=== Section Start ===

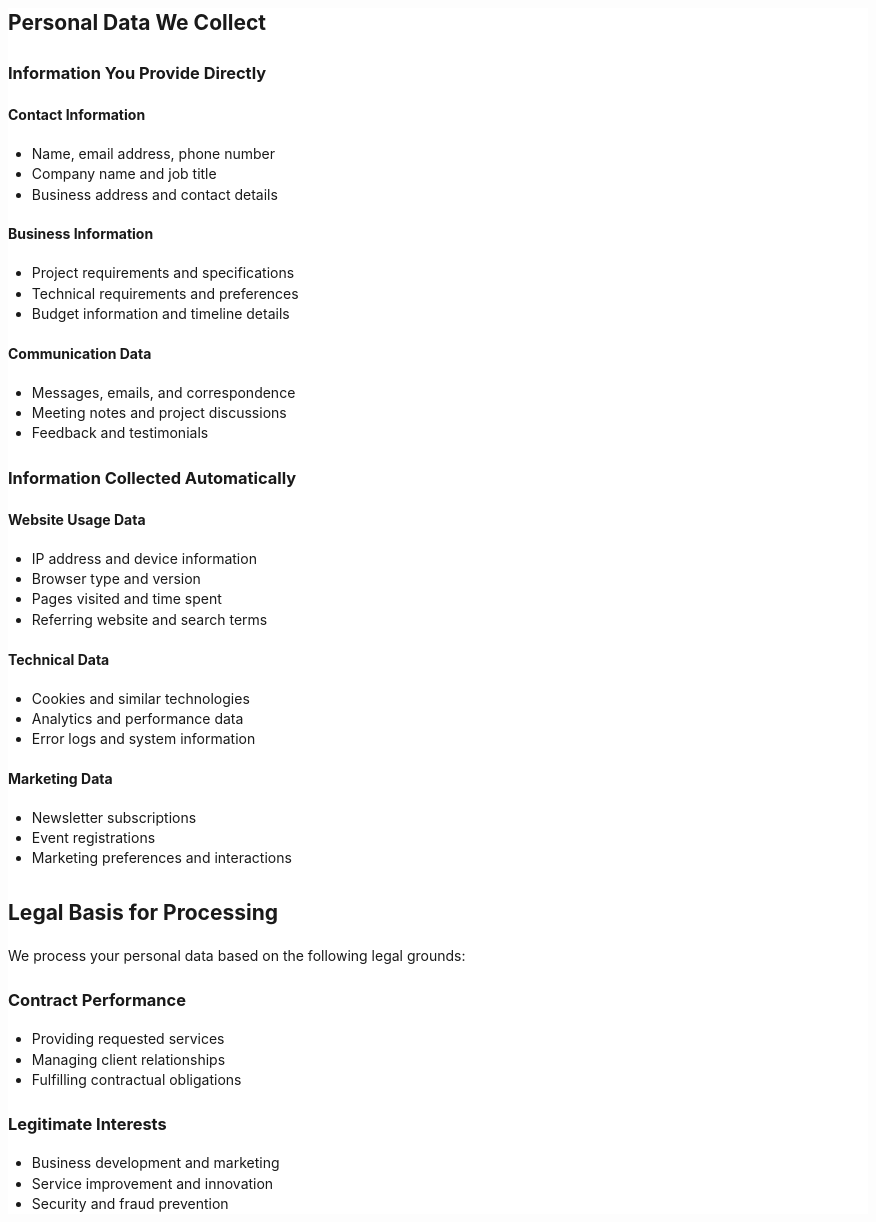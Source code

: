 ## Personal Data We Collect

### Information You Provide Directly

#### **Contact Information**
- Name, email address, phone number
- Company name and job title
- Business address and contact details

#### **Business Information**
- Project requirements and specifications
- Technical requirements and preferences
- Budget information and timeline details

#### **Communication Data**
- Messages, emails, and correspondence
- Meeting notes and project discussions
- Feedback and testimonials

### Information Collected Automatically

#### **Website Usage Data**
- IP address and device information
- Browser type and version
- Pages visited and time spent
- Referring website and search terms

#### **Technical Data**
- Cookies and similar technologies
- Analytics and performance data
- Error logs and system information

#### **Marketing Data**
- Newsletter subscriptions
- Event registrations
- Marketing preferences and interactions

## Legal Basis for Processing

We process your personal data based on the following legal grounds:

### **Contract Performance**
- Providing requested services
- Managing client relationships
- Fulfilling contractual obligations

### **Legitimate Interests**
- Business development and marketing
- Service improvement and innovation
- Security and fraud prevention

=== Section End ===

* **PROBLEM TO WORK ON**
Lines from the one containing "- Managing client relationships" through the end of the entries above must be copied exactly; include both ends and no other lines.

* **EXERCISE SOLUTION**
- Managing client relationships
- Fulfilling contractual obligations

### **Legitimate Interests**
- Business development and marketing
- Service improvement and innovation
- Security and fraud prevention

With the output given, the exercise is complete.